The court of equity has jurisdiction over charitable trusts, to uphold, protect, and enforce them and prevent their abuse; but where a discretion has been committed to the trustees and is being fairly and honestly exercised by them, the court will not interfere. 11 C. J. 356 et seq.; Williams v. Pearson,38 Ala. 299; Carter v. Balfour, 19 Ala. 814; Code, § 6479. That the deed of February 3, 1888, created a trust of that character is neither denied nor doubted.

The parties would uphold the decree authorizing the mortgage desired on the theory that such a mortgage is necessary to preserve the trust. The brief concedes, very correctly, that "ordinarily the instrument creating the trust is the law of the trust and neither the trustees nor the Legislature nor the chancery court have any power to divert the property from the uses for which the donor intended it, nor has either of them the power to change the donor's scheme of the trust, since the donor owned the property and had a right to give it under such circumstances and conditions as he saw fit"; but, the argument is, "when conditions have changed to such an extent as to make it impracticable to carry out all of the provisions of the trust instrument," the court may "authorize a departure therefrom in order to carry out the general intent of the donor." That contention would call for an application in some sort of the doctrine of cy pres, and perhaps section 6479 of the Code 1923, is cited as lending approval to the proposed application; but, since that provision of the statute law was enacted in this state, this court has on a number of occasions repudiated the cy pres doctrine, which, as the court said in Carter v. Balfour, supra, "in substance is, if you cannot find the society specified in the will, or apply the fund to the charity intended by the testator" — the court was speaking in terms of the devise creating the trust in that case — "the court will then apply it to some other charity as nearly analogous to it as possible." Carter v. Balfour, supra, and in Williams v. Pearson, the court, after citing and discussing to some extent the case of Carter v. Balfour, said:

"But, the cy pres doctrine and the prerogative power to carry out indefinite charities being excepted, the law of charities, as administered *273 in the English court of chancery, is substantially our law."

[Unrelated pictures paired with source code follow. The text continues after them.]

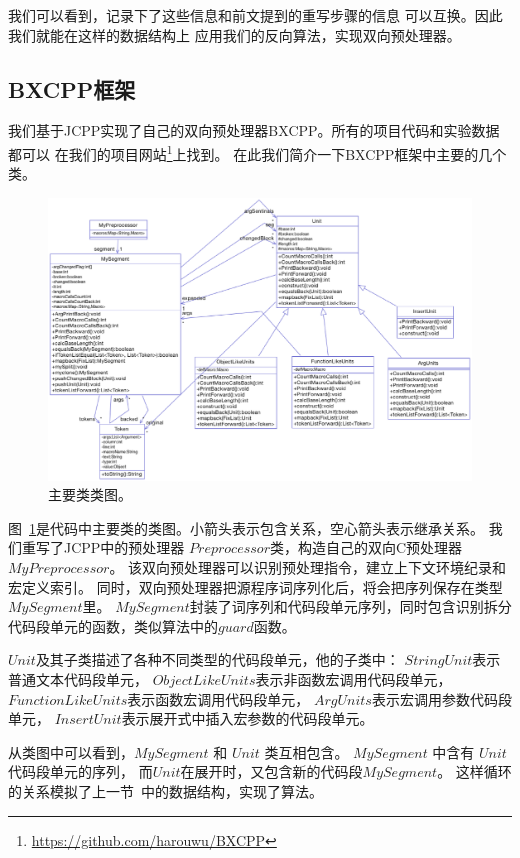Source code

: 我们可以看到，记录下了这些信息和前文提到的重写步骤的信息
可以互换。因此我们就能在这样的数据结构上
应用我们的反向算法，实现双向预处理器。


\subsection{BXCPP框架}
我们基于JCPP实现了自己的双向预处理器BXCPP。所有的项目代码和实验数据都可以
在我们的项目网站\footnote{\url{https://github.com/harouwu/BXCPP}}上找到。
在此我们简介一下BXCPP框架中主要的几个类。
\begin{figure}
\centering
\includegraphics[width=14cm]{pics/class.eps}
\caption{主要类类图。\label{pic:classd}}
\end{figure}


图~\ref{pic:classd}是代码中主要类的类图。小箭头表示包含关系，空心箭头表示继承关系。
我们重写了JCPP中的预处理器 $Preprocessor$类，构造自己的双向C预处理器 $MyPreprocessor$。
该双向预处理器可以识别预处理指令，建立上下文环境纪录和宏定义索引。
同时，双向预处理器把源程序词序列化后，将会把序列保存在类型 $MySegment$里。
$MySegment$封装了词序列和代码段单元序列，同时包含识别拆分代码段单元的函数，类似算法中的$guard$函数。


$Unit$及其子类描述了各种不同类型的代码段单元，他的子类中：
$StringUnit$表示普通文本代码段单元，
$ObjectLikeUnits$表示非函数宏调用代码段单元，
$FunctionLikeUnits$表示函数宏调用代码段单元，
$ArgUnits$表示宏调用参数代码段单元，
$InsertUnit$表示展开式中插入宏参数的代码段单元。

从类图中可以看到，$MySegment$ 和 $Unit$ 类互相包含。
$MySegment$ 中含有 $Unit$ 代码段单元的序列，
而$Unit$在展开时，又包含新的代码段$MySegment$。
这样循环的关系模拟了上一节~中的数据结构，实现了算法。

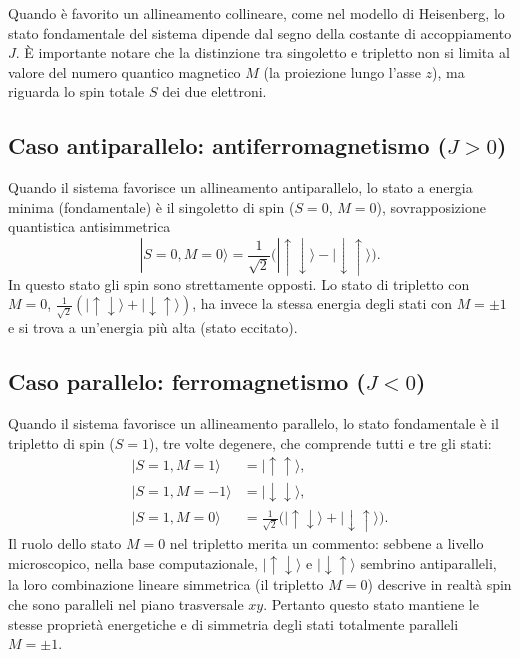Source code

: \documentclass[11pt,a4paper]{article}
\begin{document}
Quando \`e favorito un allineamento collineare, come nel modello di Heisenberg, lo
stato fondamentale del sistema dipende dal segno della costante di accoppiamento $J$.
\`E importante notare che la distinzione tra singoletto e tripletto non si limita al
valore del numero quantico magnetico $M$ (la proiezione lungo l'asse $z$), ma riguarda
lo spin totale $S$ dei due elettroni.

\subsection{Caso antiparallelo: antiferromagnetismo ($J>0$)}

Quando il sistema favorisce un allineamento antiparallelo, lo stato a energia minima
(fondamentale) \`e il singoletto di spin ($S=0$, $M=0$), sovrapposizione quantistica
antisimmetrica
$$|S=0,M=0\rangle=\frac1{\sqrt2}\big(|\!\uparrow\downarrow\rangle-|\!\downarrow\uparrow\rangle\big).$$
In questo stato gli spin sono strettamente opposti. Lo stato di tripletto con $M=0$,
$\tfrac1{\sqrt2}(|\!\uparrow\downarrow\rangle+|\!\downarrow\uparrow\rangle)$, ha invece
la stessa energia degli stati con $M=\pm1$ e si trova a un'energia pi\`u alta (stato
eccitato).

\subsection{Caso parallelo: ferromagnetismo ($J<0$)}

Quando il sistema favorisce un allineamento parallelo, lo stato fondamentale \`e il
tripletto di spin ($S=1$), tre volte degenere, che comprende tutti e tre gli stati:
\begin{align}
|S=1,M=1\rangle &= |\!\uparrow\uparrow\rangle, \\
|S=1,M=-1\rangle &= |\!\downarrow\downarrow\rangle, \\
|S=1,M=0\rangle &= \frac1{\sqrt2}\big(|\!\uparrow\downarrow\rangle+|\!\downarrow\uparrow\rangle\big).
\end{align}
Il ruolo dello stato $M=0$ nel tripletto merita un commento: sebbene a livello
microscopico, nella base computazionale, $|\!\uparrow\downarrow\rangle$ e
$|\!\downarrow\uparrow\rangle$ sembrino antiparalleli, la loro combinazione lineare
simmetrica (il tripletto $M=0$) descrive in realt\`a spin che sono paralleli nel piano
trasversale $xy$. Pertanto questo stato mantiene le stesse propriet\`a energetiche e di
simmetria degli stati totalmente paralleli $M=\pm1$.
\end{document}
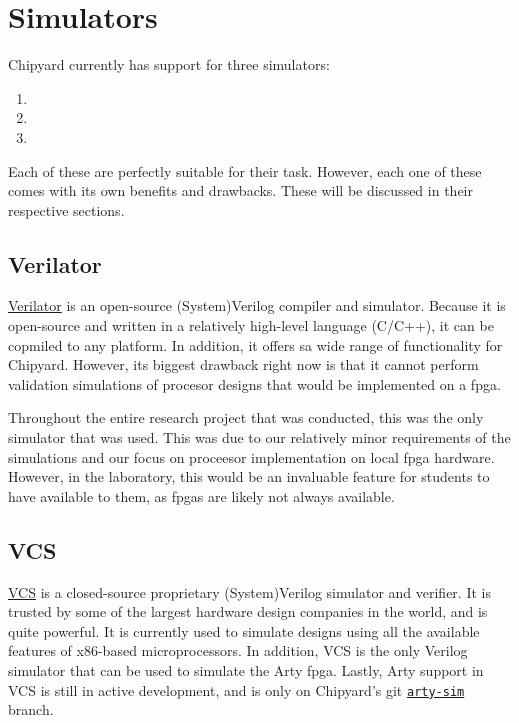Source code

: \chapter{Simulators}\label{chap:Simulators}
Chipyard currently has support for three simulators:
\begin{enumerate}
\item {}
\item {}
\item {}
\end{enumerate}

Each of these are perfectly suitable for their task.
However, each one of these comes with its own benefits and drawbacks.
These will be discussed in their respective sections.

\section{Verilator}\label{sec:Verilator_Simulator}
\href{https://www.veripool.org/wiki/verilator}{Verilator} is an open-source (System)Verilog compiler and simulator.
Because it is open-source and written in a relatively high-level language (C/C++), it can be copmiled to any platform.
In addition, it offers sa wide range of functionality for Chipyard.
However, its biggest drawback right now is that it cannot perform validation simulations of procesor designs that would be implemented on a \gls{fpga}.

Throughout the entire research project that was conducted, this was the only simulator that was used.
This was due to our relatively minor requirements of the simulations and our focus on proceesor implementation on local \gls{fpga} hardware.
However, in the laboratory, this would be an invaluable feature for students to have available to them, as \glspl{fpga} are likely not always available.

\section{VCS}\label{sec:VCS_Simulator}
\href{https://www.synopsys.com/verification/simulation/vcs.html}{VCS} is a closed-source proprietary (System)Verilog simulator and verifier.
It is trusted by some of the largest hardware design companies in the world, and is quite powerful.
It is currently used to simulate designs using all the available features of x86-based microprocessors.
In addition, VCS is the only Verilog simulator that can be used to simulate the Arty \Gls{fpga}.
Lastly, Arty support in VCS is still in active development, and is only on Chipyard's git \href{https://github.com/ucb-bar/chipyard/tree/arty-sim}{\texttt{arty-sim}} branch.

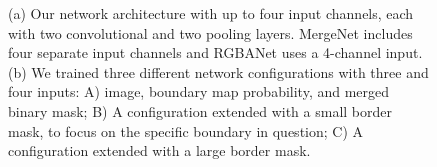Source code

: \begin{figure}[t]
 \centering

	\caption{(a) Our network architecture with up to four input channels, each with two convolutional and two pooling layers. MergeNet includes four separate input channels and RGBANet uses a 4-channel input. (b) We trained three different network configurations with three and four inputs: A) image, boundary map probability, and merged binary mask; B) A configuration extended with a small border mask, to focus on the specific boundary in question; C) A configuration extended with a large border mask.}

\end{figure}

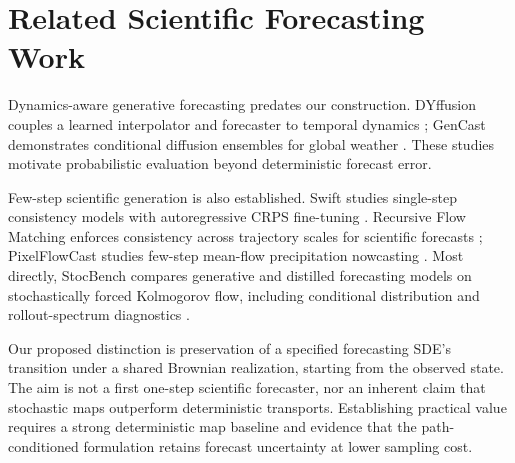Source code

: \section{Related Scientific Forecasting Work}
Dynamics-aware generative forecasting predates our construction. DYffusion couples a learned interpolator and forecaster to temporal dynamics \citep{cachay2023dyffusion}; GenCast demonstrates conditional diffusion ensembles for global weather \citep{price2025gencast}. These studies motivate probabilistic evaluation beyond deterministic forecast error.

Few-step scientific generation is also established. Swift studies single-step consistency models with autoregressive CRPS fine-tuning \citep{stock2025swift}. Recursive Flow Matching enforces consistency across trajectory scales for scientific forecasts \citep{huang2026recursive}; PixelFlowCast studies few-step mean-flow precipitation nowcasting \citep{zhu2026pixelflowcast}. Most directly, StocBench compares generative and distilled forecasting models on stochastically forced Kolmogorov flow, including conditional distribution and rollout-spectrum diagnostics \citep{pfister2026stocbench}.

Our proposed distinction is preservation of a specified forecasting SDE's transition under a shared Brownian realization, starting from the observed state. The aim is not a first one-step scientific forecaster, nor an inherent claim that stochastic maps outperform deterministic transports. Establishing practical value requires a strong deterministic map baseline and evidence that the path-conditioned formulation retains forecast uncertainty at lower sampling cost.
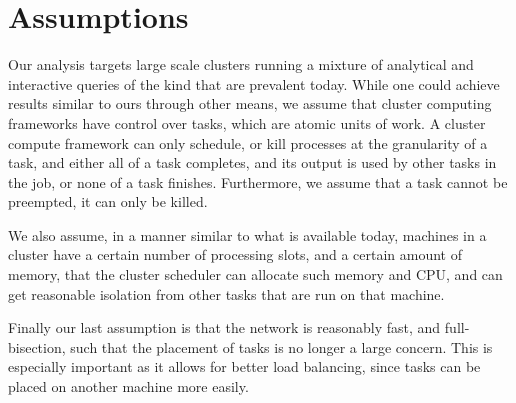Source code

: \section{Assumptions}
Our analysis targets large scale clusters running a mixture of analytical and interactive queries of the kind that are
prevalent today. While one could achieve results similar to ours through other means, we assume that cluster computing
frameworks have control over tasks, which are atomic units of work. A cluster compute framework can only schedule, or
kill processes at the granularity of a task, and either all of a task completes, and its output is used by other tasks
in the job, or none of a task finishes. Furthermore, we assume that a task cannot be preempted, it can only be killed.

We also assume, in a manner similar to what is available today, machines in a cluster have a certain number of
processing slots, and a certain amount of memory, that the cluster scheduler can allocate such memory and CPU, and can
get reasonable isolation from other tasks that are run on that machine. 

Finally our last assumption is that the network is reasonably fast, and full-bisection, such that the placement of tasks
is no longer a large concern. This is especially important as it allows for better load balancing, since tasks can be
placed on another machine more easily.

The above-stated conclusions have been consistently followed in this state. Johnson v. Holifield, 79 Ala. 423, 58 Am. Rep. 596; Huntsville v. Smith, 137 Ala. 382, 35 So. 120; Woodroof v. Hundley, 147 Ala. 287, 39 So. 907; State Universalist Convention v. May, 147 Ala. 455, 41 So. 515; Crim v. Williamson, 180 Ala. 179, 60 So. 293; Johns v. Birmingham Trust Co., 205 Ala. 535, 88 So. 835.

The appeal in this case is not to any cy pres power of the court, but to the equitable doctrine of approximation in virtue of which the court of chancery exercises jurisdiction merely to vary the details of administration in order to preserve the trust and carry out the general purpose of the donor. In 11 C. J. 358, § 74, it is said that —

"Under the general jurisdiction of a court of chancery to administer the estate of a charity, it has power to vary the precise terms of a charitable trust when necessary. It is a natural and necessary branch of the jurisdiction over charitable trusts that the means or details prescribed for their administration should be subject to be molded so as to meet any exigency which may be disclosed by a change of circumstances, and to relieve the trust from a condition which imperils or endangers the charity itself or the funds provided for its endowment and maintenance."

We have examined the cases cited in support of the text.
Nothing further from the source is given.